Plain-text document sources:
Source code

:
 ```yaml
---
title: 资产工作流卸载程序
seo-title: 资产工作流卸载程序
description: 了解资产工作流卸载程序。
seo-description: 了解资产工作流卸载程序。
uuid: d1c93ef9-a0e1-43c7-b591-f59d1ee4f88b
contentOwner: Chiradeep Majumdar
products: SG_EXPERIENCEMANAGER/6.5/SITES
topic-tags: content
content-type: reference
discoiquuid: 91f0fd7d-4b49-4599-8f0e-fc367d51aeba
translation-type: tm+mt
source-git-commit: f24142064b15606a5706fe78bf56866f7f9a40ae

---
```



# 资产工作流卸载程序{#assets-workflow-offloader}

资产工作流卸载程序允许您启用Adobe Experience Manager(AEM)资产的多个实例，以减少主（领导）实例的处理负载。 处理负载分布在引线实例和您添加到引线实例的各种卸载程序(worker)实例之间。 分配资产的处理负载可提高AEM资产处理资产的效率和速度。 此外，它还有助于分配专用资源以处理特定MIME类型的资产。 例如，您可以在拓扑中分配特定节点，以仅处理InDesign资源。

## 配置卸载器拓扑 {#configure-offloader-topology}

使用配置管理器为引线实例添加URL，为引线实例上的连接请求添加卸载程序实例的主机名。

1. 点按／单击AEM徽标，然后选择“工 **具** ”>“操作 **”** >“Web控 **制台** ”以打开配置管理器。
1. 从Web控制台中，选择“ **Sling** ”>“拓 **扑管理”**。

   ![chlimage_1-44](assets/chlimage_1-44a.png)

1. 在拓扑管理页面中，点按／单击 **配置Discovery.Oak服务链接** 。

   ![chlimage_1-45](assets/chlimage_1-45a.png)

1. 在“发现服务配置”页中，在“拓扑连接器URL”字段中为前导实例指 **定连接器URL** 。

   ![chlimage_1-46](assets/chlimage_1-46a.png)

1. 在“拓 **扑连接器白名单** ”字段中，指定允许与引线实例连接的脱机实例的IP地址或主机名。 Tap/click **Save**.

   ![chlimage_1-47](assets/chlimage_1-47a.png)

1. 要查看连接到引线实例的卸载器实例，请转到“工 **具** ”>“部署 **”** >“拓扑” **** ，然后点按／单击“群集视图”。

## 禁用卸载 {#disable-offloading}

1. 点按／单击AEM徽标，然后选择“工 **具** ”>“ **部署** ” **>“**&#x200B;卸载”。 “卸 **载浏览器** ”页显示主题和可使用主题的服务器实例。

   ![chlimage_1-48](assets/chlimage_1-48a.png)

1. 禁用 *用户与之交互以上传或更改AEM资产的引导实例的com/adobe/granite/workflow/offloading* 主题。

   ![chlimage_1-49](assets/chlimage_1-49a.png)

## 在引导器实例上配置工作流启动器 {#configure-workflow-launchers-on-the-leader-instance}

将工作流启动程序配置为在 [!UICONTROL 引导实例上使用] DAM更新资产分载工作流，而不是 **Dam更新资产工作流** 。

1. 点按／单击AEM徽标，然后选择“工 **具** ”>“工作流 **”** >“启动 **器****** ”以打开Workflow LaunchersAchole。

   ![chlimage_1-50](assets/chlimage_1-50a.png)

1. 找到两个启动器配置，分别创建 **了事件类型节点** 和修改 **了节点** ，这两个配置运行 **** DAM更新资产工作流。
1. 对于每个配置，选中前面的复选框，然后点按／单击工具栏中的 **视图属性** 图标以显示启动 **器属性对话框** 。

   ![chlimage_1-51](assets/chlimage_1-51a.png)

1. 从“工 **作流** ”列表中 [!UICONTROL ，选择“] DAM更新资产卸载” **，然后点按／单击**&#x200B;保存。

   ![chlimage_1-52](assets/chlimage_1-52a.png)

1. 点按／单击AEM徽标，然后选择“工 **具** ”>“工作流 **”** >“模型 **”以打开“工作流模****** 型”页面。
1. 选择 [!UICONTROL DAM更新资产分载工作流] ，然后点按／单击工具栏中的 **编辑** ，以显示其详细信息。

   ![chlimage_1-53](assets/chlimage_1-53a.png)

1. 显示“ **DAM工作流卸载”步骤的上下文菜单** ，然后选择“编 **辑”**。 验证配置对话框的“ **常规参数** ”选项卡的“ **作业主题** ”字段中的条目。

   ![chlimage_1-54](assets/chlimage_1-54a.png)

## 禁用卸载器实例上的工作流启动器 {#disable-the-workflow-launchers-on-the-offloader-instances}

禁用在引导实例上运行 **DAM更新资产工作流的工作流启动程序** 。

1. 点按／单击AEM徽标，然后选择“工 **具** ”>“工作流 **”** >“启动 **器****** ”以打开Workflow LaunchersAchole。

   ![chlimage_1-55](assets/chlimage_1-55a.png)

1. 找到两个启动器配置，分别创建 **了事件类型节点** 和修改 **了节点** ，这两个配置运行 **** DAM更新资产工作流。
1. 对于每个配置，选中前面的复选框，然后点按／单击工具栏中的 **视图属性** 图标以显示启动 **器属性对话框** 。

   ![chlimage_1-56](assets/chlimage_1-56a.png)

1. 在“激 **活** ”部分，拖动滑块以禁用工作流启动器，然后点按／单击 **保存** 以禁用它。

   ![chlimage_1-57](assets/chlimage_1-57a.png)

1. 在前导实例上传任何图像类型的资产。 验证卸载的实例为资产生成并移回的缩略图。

Your objective: Nothing but the lines with "description" should be returned, copied from the entries above.

Answer:
description: 了解资产工作流卸载程序。
seo-description: 了解资产工作流卸载程序。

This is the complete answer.